SBFI Inhibitors Reprogram Transcriptomic Landscape of Prostate Cancer Cells Leading to Cell Death.

[BACKGROUND] Prostate cancer (PCa) remains the second leading cause of cancer-related deaths in men in the United States. Fatty acid-binding protein 5 (FABP5), a member of a class of intracellular lipid transporters, promotes PCa progression via enhanced lipid metabolism and trafficking of lipid ligands. Previous work from our group has demonstrated that small-molecule FABP5 inhibitors based on the truxillic-acid monoester scaffold reduce PCa growth.

[METHODS] Here, we assessed the effect of third-generation FABP5 inhibitors on the PCa cell cycle, proliferation, apoptosis, signaling pathway activity, and transcriptomic landscape.

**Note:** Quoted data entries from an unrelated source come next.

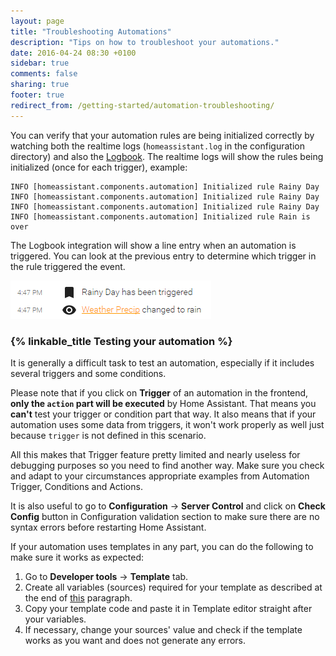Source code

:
 ```yaml
---
layout: page
title: "Troubleshooting Automations"
description: "Tips on how to troubleshoot your automations."
date: 2016-04-24 08:30 +0100
sidebar: true
comments: false
sharing: true
footer: true
redirect_from: /getting-started/automation-troubleshooting/
---
```


You can verify that your automation rules are being initialized correctly by watching both the realtime logs (`homeassistant.log` in the configuration directory) and also the [Logbook](/components/logbook/). The realtime logs will show the rules being initialized (once for each trigger), example:

```text
INFO [homeassistant.components.automation] Initialized rule Rainy Day
INFO [homeassistant.components.automation] Initialized rule Rainy Day
INFO [homeassistant.components.automation] Initialized rule Rainy Day
INFO [homeassistant.components.automation] Initialized rule Rain is over
```

The Logbook integration will show a line entry when an automation is triggered. You can look at the previous entry to determine which trigger in the rule triggered the event.

![Logbook example](/images/components/automation/logbook.png)

[template]: /topics/templating/

### {% linkable_title Testing your automation %}

It is generally a difficult task to test an automation, especially if it includes several triggers and some conditions.

Please note that if you click on **Trigger** of an automation in the frontend, **only the `action` part will be executed** by Home Assistant. That means you **can't** test your trigger or condition part that way. It also means that if your automation uses some data from triggers, it won't work properly as well just because `trigger` is not defined in this scenario.

All this makes that Trigger feature pretty limited and nearly useless for debugging purposes so you need to find another way.
Make sure you check and adapt to your circumstances appropriate examples from Automation Trigger, Conditions and Actions.

It is also useful to go to **Configuration** -> **Server Control** and click on **Check Config** button in Configuration validation section to make sure there are no syntax errors before restarting Home Assistant.

If your automation uses templates in any part, you can do the following to make sure it works as expected:

1. Go to **Developer tools** -> **Template** tab.
2. Create all variables (sources) required for your template as described at the end of [this](https://www.home-assistant.io/docs/configuration/templating/#processing-incoming-data) paragraph.
3. Copy your template code and paste it in Template editor straight after your variables.
4. If necessary, change your sources' value and check if the template works as you want and does not generate any errors.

[RESULTS] We demonstrate that the third-generation FABP5 inhibitor SBFI-1143 significantly inhibits the viability of PCa cells by arresting them at the G0/G1 and G2/M phases of the cell cycle, inducing apoptosis, and promoting cell death. Strikingly, SBFI-1143 efficiently inhibited the growth of PCa spheroids compared to its predecessor, SBFI-103. RNA-seq and Gene Set Enrichment Analysis demonstrated that SBFI-1143 more effectively suppressed pathways involved in cell cycle progression, cell cycle division, and chromosome organization while upregulating genes associated with endoplasmic reticulum stress, responses to incorrectly folded proteins, and regulating apoptosis, compared to SBFI-103. Notably, SBFI-1143 treatment downregulated genes associated with the subpopulation of PCa cells characterized by a lineage plasticity-related signature, related to trans-differentiation, recurrence, and poor cancer prognosis.

[CONCLUSIONS] Our findings demonstrate that SBFI-1143 significantly alters the transcriptomic landscape of prostate cancer and may serve as a potentially effective therapeutic option for this disease.